HEARTLAND FINANCIAL USA, INC. REPORTS LITIGATION LOSS AND A RESULTING RESTATEMENT OF PREVIOUSLY RELEASED FIRST QUARTER EARNINGS
NOTE: The following is a revised copy of Heartland Financial USA, Inc.’s press release announcing earnings for the quarter ended March 31, 2006. As previously disclosed, Heartland and Wisconsin Community Bank, a wholly-owned subsidiary, were defendants in a lawsuit regarding a breach of contract claim relating to the sale of Wisconsin Community Bank’s Eau Claire branch and Heartland filed a counterclaim against the plaintiff. On May 3, 2006, Heartland was notified that a verdict was entered awarding the plaintiff $2.4 million on its claim and awarding Heartland $286,000 for its counterclaim against the plaintiff. Heartland has recorded the judgments in the first quarter of 2006. Therefore, the original earnings release, dated April 25, 2006, and issued prior to the announcement of the court’s judgments, is being revised by this earnings release and should not be relied upon. The revised release is as follows:
First Quarter 2006 Highlights
§ | Net interest margin improved by 17 basis points over first quarter 2005 |
§ | Average earning assets increased 8% over first quarter 2005 |
§ | Net litigation loss of $2.1 million recorded during the first quarter of 2006 |
§ | Exclusive of the judgment, net income improved by 9% over first quarter 2005 |
| | | Three Months Ended March 31, |
| | | | | | | | 2006 | | | | 2005 | |
Net income (in millions) | | | | | | | $ | 4.5 | | | $ | 5.3 | |
Diluted earnings per share | | | | | | | | .27 | | | | .32 | |
| | | | | | | | | | | | | |
Return on average assets | | | | | | | | .65 | % | | | .81 | % |
Return on average equity | | | | | | | | 9.56 | | | | 12.06 | |
Net interest margin | | | | | | | | 4.14 | | | | 3.97 | |
“While we are disappointed in the decision of the trial court, we are delighted to report that our net interest margin continues to grow despite a yield curve that remains essentially flat. Not only are we experiencing solid loan growth, but our balance sheet remains well-positioned for an increasing rate environment.”-- Lynn B. Fuller, chairman, president and chief executive officer, Heartland Financial USA
Dubuque, Iowa, May 5, 2006—Heartland Financial USA, Inc. (NASDAQ: HTLF) today reported revised earnings for the first quarter of 2006. Net income for the quarter ended March 31, 2006, was $4.5 million, or $0.27 per diluted share, compared to net income of $5.3 million, or $0.32 per diluted share, during the first quarter of 2005. Return on average equity was 9.56 percent and return on average assets was 0.65 percent for the first quarter of 2006, compared to 12.06 percent and 0.81 percent, respectively, for the same quarter in 2005.

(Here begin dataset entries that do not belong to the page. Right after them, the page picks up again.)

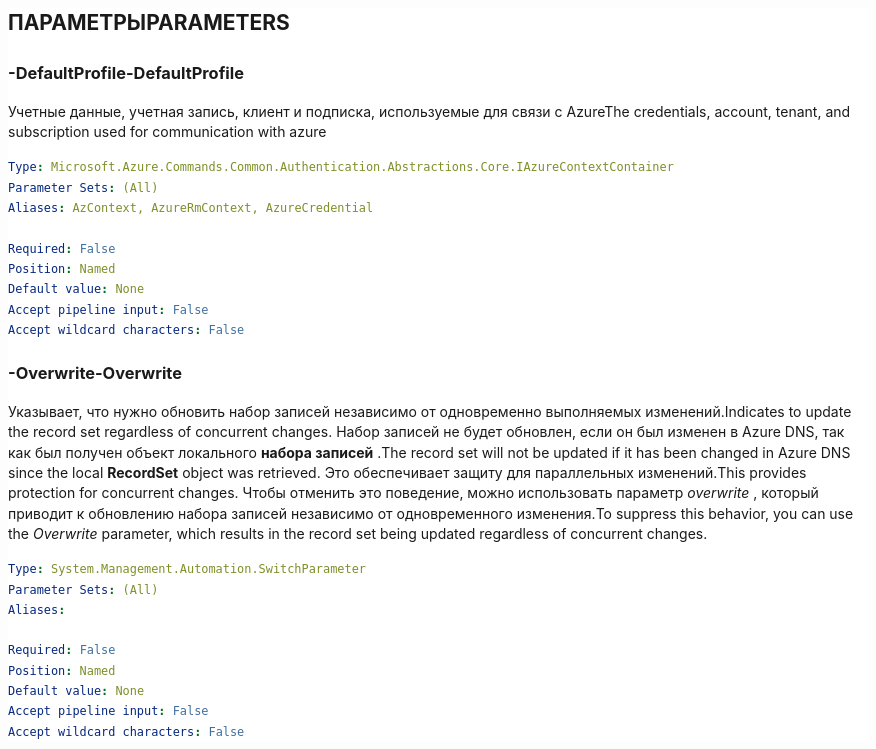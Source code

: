 ## <span data-ttu-id="4c0b1-121">ПАРАМЕТРЫ</span><span class="sxs-lookup"><span data-stu-id="4c0b1-121">PARAMETERS</span></span>

### <span data-ttu-id="4c0b1-122">-DefaultProfile</span><span class="sxs-lookup"><span data-stu-id="4c0b1-122">-DefaultProfile</span></span>
<span data-ttu-id="4c0b1-123">Учетные данные, учетная запись, клиент и подписка, используемые для связи с Azure</span><span class="sxs-lookup"><span data-stu-id="4c0b1-123">The credentials, account, tenant, and subscription used for communication with azure</span></span>

```yaml
Type: Microsoft.Azure.Commands.Common.Authentication.Abstractions.Core.IAzureContextContainer
Parameter Sets: (All)
Aliases: AzContext, AzureRmContext, AzureCredential

Required: False
Position: Named
Default value: None
Accept pipeline input: False
Accept wildcard characters: False
```

### <span data-ttu-id="4c0b1-124">-Overwrite</span><span class="sxs-lookup"><span data-stu-id="4c0b1-124">-Overwrite</span></span>
<span data-ttu-id="4c0b1-125">Указывает, что нужно обновить набор записей независимо от одновременно выполняемых изменений.</span><span class="sxs-lookup"><span data-stu-id="4c0b1-125">Indicates to update the record set regardless of concurrent changes.</span></span>
<span data-ttu-id="4c0b1-126">Набор записей не будет обновлен, если он был изменен в Azure DNS, так как был получен объект локального **набора записей** .</span><span class="sxs-lookup"><span data-stu-id="4c0b1-126">The record set will not be updated if it has been changed in Azure DNS since the local **RecordSet** object was retrieved.</span></span>
<span data-ttu-id="4c0b1-127">Это обеспечивает защиту для параллельных изменений.</span><span class="sxs-lookup"><span data-stu-id="4c0b1-127">This provides protection for concurrent changes.</span></span>
<span data-ttu-id="4c0b1-128">Чтобы отменить это поведение, можно использовать параметр *overwrite* , который приводит к обновлению набора записей независимо от одновременного изменения.</span><span class="sxs-lookup"><span data-stu-id="4c0b1-128">To suppress this behavior, you can use the *Overwrite* parameter, which results in the record set being updated regardless of concurrent changes.</span></span>

```yaml
Type: System.Management.Automation.SwitchParameter
Parameter Sets: (All)
Aliases:

Required: False
Position: Named
Default value: None
Accept pipeline input: False
Accept wildcard characters: False
```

As previously disclosed, Heartland and Wisconsin Community Bank, a wholly-owned bank subsidiary, were defendants in a lawsuit regarding a breach of contract claim relating to the 2002 sale of Wisconsin Community Bank’s Eau Claire branch. Heartland and Wisconsin Community Bank filed a counterclaim against the plaintiff. The matters were tried in the State of Wisconsin Circuit Court, St. Croix County, in December, 2005. On May 3, 2006, Heartland was notified by the court that a verdict was entered awarding the plaintiff $2.4 million for its original claim and awarding Heartland $286,000 for its counterclaim against the plaintiff. Heartland has recorded the judgments in the quarter ended March 31, 2006. Heartland and its legal counsel are reviewing the judgments to determine what post-trial motions Heartland will file. The pre-tax judgment of $2.4 million against Heartland and Wisconsin Community Bank was recorded as noninterest expense, while the $286,000 award under the counterclaim was recorded as a loan loss recovery. The net after tax adjustment to net income for this one-time event was $1.3 million. Exclusive of this expense, Heartland’s net income for the first quarter of 2006 was $5.7 million, or $0.35 per diluted share, an increase of $482,000 or 9 percent over the first quarter of 2005. Because of the non-recurring nature of this expense, Heartland believes that this pro-forma presentation is important for investors to understand Heartland’s financial performance for the first quarter of 2006.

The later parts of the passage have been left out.